> When the motors are powered on, it starts writhing, executing complicated squashing and stretching motions and occasionally flinging itself into the air, all the while slowly making its way up a bumpy foam ramp
Motors. Plus the wheel is in an horizontal plane, on its side. Hence the flinging ‘into the air’. Clickbait title I think.
I would argue that this wheel isn't made out of odd matter, it's made out of motors and springs (rubber bands) the same way all actuators are. It behaves in a way that is analogous with odd matter, which the article defines as:
> The odd wheel grew out of Coulais and Vitelli’s past work on the physics of “active matter” — an umbrella term for systems whose constituent parts consume energy from the environment, such as swarms of bacteria, flocks of birds and certain artificial materials. The energy supply engenders rich behavior, but it also leads to instabilities that make active matter difficult to control.
I'm a little confused by the idea of this being spontaneous as well, especially since it's repeatable.

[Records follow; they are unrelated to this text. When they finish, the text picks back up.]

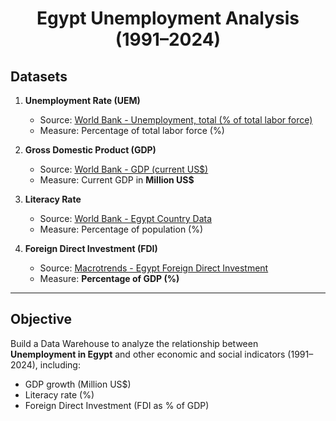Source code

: <h1 align = "center"> Egypt Unemployment Analysis (1991–2024)

## Datasets

1. **Unemployment Rate (UEM)**  
   - Source: [World Bank - Unemployment, total (% of total labor force)](https://data.worldbank.org/indicator/SL.UEM.TOTL.ZS?locations=EG)  
   - Measure: Percentage of total labor force (%)

2. **Gross Domestic Product (GDP)**  
   - Source: [World Bank - GDP (current US$)](https://data.worldbank.org/indicator/NY.GDP.MKTP.CD?locations=EG)  
   - Measure: Current GDP in **Million US$**

3. **Literacy Rate**  
   - Source: [World Bank - Egypt Country Data](https://data.worldbank.org/country/egypt-arab-rep)  
   - Measure: Percentage of population (%)

4. **Foreign Direct Investment (FDI)**  
   - Source: [Macrotrends - Egypt Foreign Direct Investment](https://www.macrotrends.net/datasets/global-metrics/countries/egy/egypt/foreign-direct-investment)  
   - Measure: **Percentage of GDP (%)**
---

## Objective
Build a Data Warehouse to analyze the relationship between **Unemployment in Egypt** and other economic and social indicators (1991–2024), including:
- GDP growth (Million US$)
- Literacy rate (%)
- Foreign Direct Investment (FDI as % of GDP)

Emergent, maybe? On the whole it just seems like a type of open loop locomotion control that doesn't rely on limit cycles. Which is interesting but not "spontaneous".
Maybe I am misreading or misunderstanding the article, but it appears that this "odd matter" is a powered, designed robot wheel with motors that cause it to roll uphill (or rather, over a hill) when powered. That doesn't strike me as either odd matter or spontaneous, or at least not in the sense that I expect from the headline.
Abstract:
Active matter composed of energy-generating microscopic constituents is a promising platform to create autonomous functional materials. However, the very presence of these microscopic energy sources is what makes active matter prone to dynamical instabilities and hence hard to control. Here, we show that these instabilities can be coaxed into work-generating limit cycles that turn active matter into robots. We illustrate this general principle in odd active media, model systems whose interaction forces are as simple as textbook molecular bonds yet not constrained to be the gradient of a potential. These emergent robotic functionalities are demonstrated by revisiting what is arguably the oldest of inventions: the wheel. Unlike common wheels that are driven by external torques, an odd wheel undergoes work-generating limit cycles that allow it to roll autonomously uphill by virtue of its own deformation, as demonstrated by our prototypes. Similarly, familiar scattering phenomena, like a ball bouncing off a wall, turn into basic robotic manipulations when either the ball or the wall is odd. Using continuum mechanics, we reveal collective robotic mechanisms that steer the outcome of collisions or influence the absorption of impacts in experiments. Beyond robotics, work-generating limit cycles can also control the non-linear dynamics of active soft materials, biological systems and driven nanomechanical devices.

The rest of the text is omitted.